◆ **Data listing**
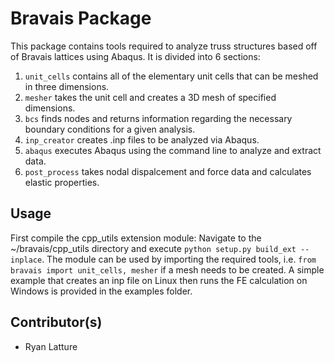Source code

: Bravais Package
===============

This package contains tools required to analyze truss structures based off of Bravais lattices using Abaqus.
It is divided into 6 sections:

1. `unit_cells` contains all of the elementary unit cells that can be meshed in three dimensions.
2. `mesher` takes the unit cell and creates a 3D mesh of specified dimensions.
3. `bcs` finds nodes and returns information regarding the necessary boundary conditions for a given analysis.
4. `inp_creator` creates .inp files to be analyzed via Abaqus.
5. `abaqus` executes Abaqus using the command line to analyze and extract data.
6. `post_process` takes nodal dispalcement and force data and calculates elastic properties.

Usage
-----
First compile the cpp_utils extension module: Navigate to the ~/bravais/cpp_utils directory and execute `python setup.py build_ext --inplace`.
The module can be used by importing the required tools, i.e. `from bravais import unit_cells, mesher` if a mesh needs to be created. A simple
example that creates an inp file on Linux then runs the FE calculation on Windows is provided in the examples folder.

Contributor(s)
------------
 * Ryan Latture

◆ **Work order**
The expected answer is the complete set of entries, copied verbatim, with no pictures.

◆ **Written answer**
Source code

: Bravais Package
===============

This package contains tools required to analyze truss structures based off of Bravais lattices using Abaqus.
It is divided into 6 sections:

1. `unit_cells` contains all of the elementary unit cells that can be meshed in three dimensions.
2. `mesher` takes the unit cell and creates a 3D mesh of specified dimensions.
3. `bcs` finds nodes and returns information regarding the necessary boundary conditions for a given analysis.
4. `inp_creator` creates .inp files to be analyzed via Abaqus.
5. `abaqus` executes Abaqus using the command line to analyze and extract data.
6. `post_process` takes nodal dispalcement and force data and calculates elastic properties.

Usage
-----
First compile the cpp_utils extension module: Navigate to the ~/bravais/cpp_utils directory and execute `python setup.py build_ext --inplace`.
The module can be used by importing the required tools, i.e. `from bravais import unit_cells, mesher` if a mesh needs to be created. A simple
example that creates an inp file on Linux then runs the FE calculation on Windows is provided in the examples folder.

Contributor(s)
------------
 * Ryan Latture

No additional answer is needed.